A systematic review and meta-analyses on the prevalence of pregnancy outcomes in migraine treated patients: a contribution from the IMI2 ConcePTION project.

机构信息

Novartis Pharmaceuticals Corporation, One Health Plaza, Building 339-1131, East Hanover, NJ, 07936-1080, USA.

Center for Pharmacoepidemiology and Treatment Science, Rutgers University, New Brunswick, NJ, USA.

出版信息

J Neurol. 2022 Feb;269(2):742-749. doi: 10.1007/s00415-021-10534-5. Epub 2021 Apr 1.

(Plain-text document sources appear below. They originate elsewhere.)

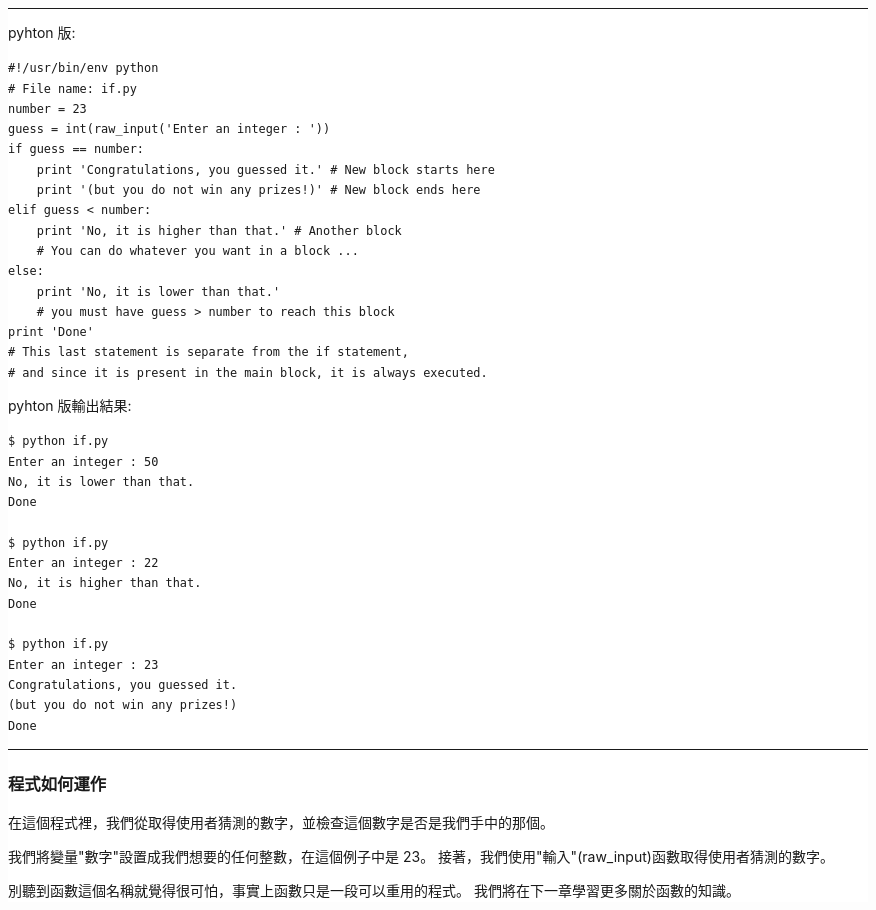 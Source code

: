 
---


pyhton 版:
```
#!/usr/bin/env python
# File name: if.py
number = 23
guess = int(raw_input('Enter an integer : '))
if guess == number:
    print 'Congratulations, you guessed it.' # New block starts here
    print '(but you do not win any prizes!)' # New block ends here
elif guess < number:
    print 'No, it is higher than that.' # Another block
    # You can do whatever you want in a block ...
else:
    print 'No, it is lower than that.'
    # you must have guess > number to reach this block
print 'Done'
# This last statement is separate from the if statement,
# and since it is present in the main block, it is always executed.
```

pyhton 版輸出結果:
```
$ python if.py
Enter an integer : 50
No, it is lower than that.
Done

$ python if.py
Enter an integer : 22
No, it is higher than that.
Done

$ python if.py
Enter an integer : 23
Congratulations, you guessed it.
(but you do not win any prizes!)
Done
```


---


### 程式如何運作 ###

在這個程式裡，我們從取得使用者猜測的數字，並檢查這個數字是否是我們手中的那個。

我們將變量"數字"設置成我們想要的任何整數，在這個例子中是 23。
接著，我們使用"輸入"(raw\_input)函數取得使用者猜測的數字。

別聽到函數這個名稱就覺得很可怕，事實上函數只是一段可以重用的程式。
我們將在下一章學習更多關於函數的知識。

DOI:10.1007/s00415-021-10534-5
PMID:33792783
Abstract

The present study aims to summarize the safety profile of the medications used to treat migraine during pregnancy by performing a systematic review and meta-analyses. The term "migrain*" combined with pregnancy terms were used to search Embase, PubMed, PsychInfo, Scopus, and Web of Science through 31 December 2020. Pooled prevalences of untreated and treated migraine patients were estimated using MetaXL software. Pooled odds ratios (OR) using random effects models were estimated in RevMan 5. All the identified studies assessed medications used to treat acute migraine. The pooled prevalence of adverse pregnancy outcomes in patients prescribed any migraine medication ranged from 0.4% (95% CI 0.2-0.7%) for stillbirth to 12.0% (95%CI 7.8-16.9%) for spontaneous abortions. Among untreated patients with migraine, the pooled prevalence of the assessed pregnancy outcomes ranged from 0.6% (95% CI: 0-1.7%) for stillbirth to 10.4% (95% CI: 8.9-12%) for gestational age < 37 weeks. Given the limited data, it was only possible to perform OR meta-analyses for triptans. The adjusted ORs for triptan users compared the general population were: for major malformations 1.07 (95%CI: 0.83-1.39, p = 0.60); birth weight < 2500g 1.18 (95%CI: 0.94-1.48, p = 0.16); gestational age < 37 weeks 1.49 (95% CI: 0.37-6.08, p = 0.58). In conclusion, triptans do not appear to increase the risk of pregnancy outcomes when compared to the general population. It was not possible to assess other migraine medications. Further studies are needed to investigate the safety of individual medications of acute and prophylactic migraine treatment among pregnant women.

摘要

本研究旨在通过系统评价和荟萃分析总结治疗怀孕期间偏头痛的药物的安全性概况。使用 Embase、PubMed、PsychInfo、Scopus 和 Web of Science 数据库,以“migrain*”结合妊娠术语,检索截至 2020 年 12 月 31 日的文献。使用 MetaXL 软件估计未治疗和治疗偏头痛患者的汇总患病率。使用随机效应模型在 RevMan 5 中估计汇总优势比(OR)。所有确定的研究均评估了用于治疗急性偏头痛的药物。处方任何偏头痛药物的患者不良妊娠结局的汇总患病率从死产的 0.4%(95%CI 0.2-0.7%)到自然流产的 12.0%(95%CI 7.8-16.9%)不等。在未经治疗的偏头痛患者中,评估的妊娠结局的汇总患病率从死产的 0.6%(95%CI:0-1.7%)到孕龄<37 周的 10.4%(95%CI:8.9-12%)不等。鉴于数据有限,仅有可能对曲坦类药物进行 OR 荟萃分析。与一般人群相比,曲坦类药物使用者的调整 OR 为:主要畸形 1.07(95%CI:0.83-1.39,p=0.60);出生体重<2500g 1.18(95%CI:0.94-1.48,p=0.16);孕龄<37 周 1.49(95%CI:0.37-6.08,p=0.58)。总之,与一般人群相比,曲坦类药物似乎不会增加妊娠结局的风险。无法评估其他偏头痛药物。需要进一步研究来调查孕妇中急性和预防性偏头痛治疗的个别药物的安全性。